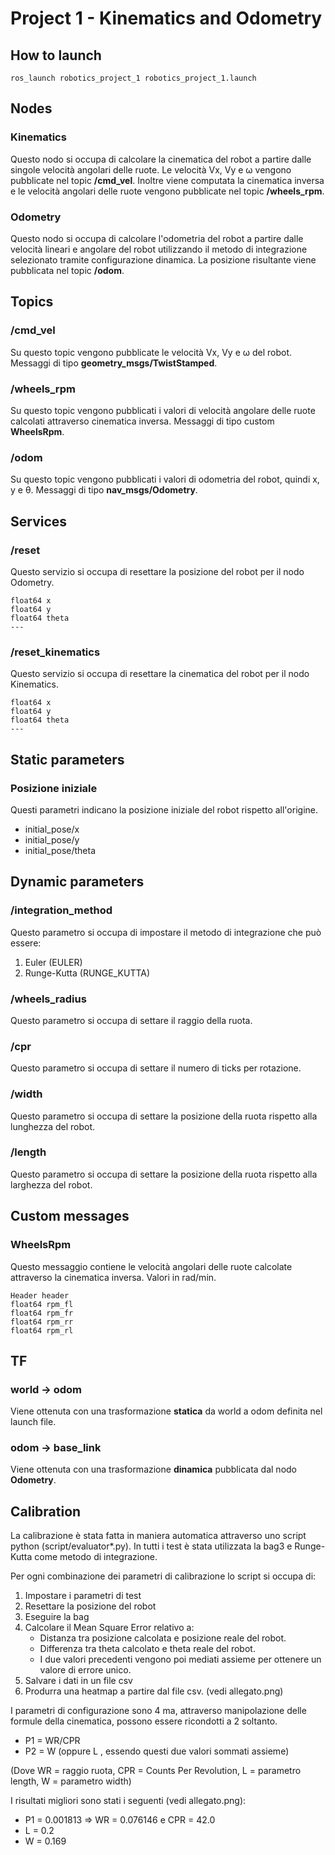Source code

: # Project 1 - Kinematics and Odometry

## How to launch
    ros_launch robotics_project_1 robotics_project_1.launch

## Nodes

### Kinematics
Questo nodo si occupa di calcolare la cinematica del robot a partire dalle singole velocità angolari delle ruote. Le velocità Vx, Vy e ω vengono pubblicate nel topic **/cmd_vel**. Inoltre viene computata la cinematica inversa e le velocità angolari delle ruote vengono pubblicate nel topic **/wheels_rpm**.

### Odometry
Questo nodo si occupa di calcolare l'odometria del robot a partire dalle velocità lineari e angolare del robot utilizzando il metodo di integrazione selezionato tramite configurazione dinamica. La posizione risultante viene pubblicata nel topic **/odom**.

## Topics

### /cmd_vel
Su questo topic vengono pubblicate le velocità Vx, Vy e ω del robot.
Messaggi di tipo **geometry_msgs/TwistStamped**.

### /wheels_rpm
Su questo topic vengono pubblicati i valori di velocità angolare delle ruote calcolati attraverso cinematica inversa.
Messaggi di tipo custom **WheelsRpm**.

### /odom
Su questo topic vengono pubblicati i valori di odometria del robot, quindi x, y e θ.
Messaggi di tipo **nav_msgs/Odometry**.

## Services

### /reset
Questo servizio si occupa di resettare la posizione del robot per il nodo Odometry.
    
    float64 x
    float64 y
    float64 theta
    ---


### /reset_kinematics
Questo servizio si occupa di resettare la cinematica del robot per il nodo Kinematics.
    
    float64 x
    float64 y
    float64 theta
    ---

## Static parameters

### Posizione iniziale
Questi parametri indicano la posizione iniziale del robot rispetto all'origine.
- initial_pose/x
- initial_pose/y
- initial_pose/theta

## Dynamic parameters

### /integration_method
Questo parametro si occupa di impostare il metodo di integrazione che può essere:
1. Euler (EULER)
2. Runge-Kutta (RUNGE_KUTTA)

### /wheels_radius
Questo parametro si occupa di settare il raggio della ruota.

### /cpr
Questo parametro si occupa di settare il numero di ticks per rotazione.

### /width
Questo parametro si occupa di settare la posizione della ruota rispetto alla lunghezza del robot.

### /length
Questo parametro si occupa di settare la posizione della ruota rispetto alla larghezza del robot.

## Custom messages

### WheelsRpm
Questo messaggio contiene le velocità angolari delle ruote calcolate attraverso la cinematica inversa. Valori in rad/min.

    Header header
    float64 rpm_fl
    float64 rpm_fr
    float64 rpm_rr
    float64 rpm_rl

## TF

### world -> odom
Viene ottenuta con una trasformazione **statica** da world a odom definita nel launch file.

### odom -> base_link
Viene ottenuta con una trasformazione **dinamica** pubblicata dal nodo **Odometry**.

## Calibration

La calibrazione è stata fatta in maniera automatica attraverso uno script python (script/evaluator*.py). In tutti i test è stata utilizzata la bag3 e Runge-Kutta come metodo di integrazione.

Per ogni combinazione dei parametri di calibrazione lo script si occupa di:
1. Impostare i parametri di test
2. Resettare la posizione del robot
3. Eseguire la bag
4. Calcolare il Mean Square Error relativo a:
    - Distanza tra posizione calcolata e posizione reale del robot.
    - Differenza tra theta calcolato e theta reale del robot.
    - I due valori precedenti vengono poi mediati assieme per ottenere un valore di errore unico.
5. Salvare i dati in un file csv
6. Produrra una heatmap a partire dal file csv. (vedi allegato.png)

I parametri di configurazione sono 4 ma, attraverso manipolazione delle formule della cinematica, possono essere ricondotti a 2 soltanto.
- P1 = WR/CPR
- P2 = W (oppure L , essendo questi due valori sommati assieme)

(Dove WR = raggio ruota, CPR = Counts Per Revolution, L = parametro length, W = parametro width) 

I risultati migliori sono stati i seguenti (vedi allegato.png):
- P1 = 0.001813 => WR = 0.076146 e CPR = 42.0
- L = 0.2
- W = 0.169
◇ ◇ ◇
## Activity
Please take the lines from the beginning of the data above through the line holding "### Kinematics" and transcribe them exactly, without any pictures.

## Reply
Source code

: # Project 1 - Kinematics and Odometry

## How to launch
    ros_launch robotics_project_1 robotics_project_1.launch

## Nodes

### Kinematics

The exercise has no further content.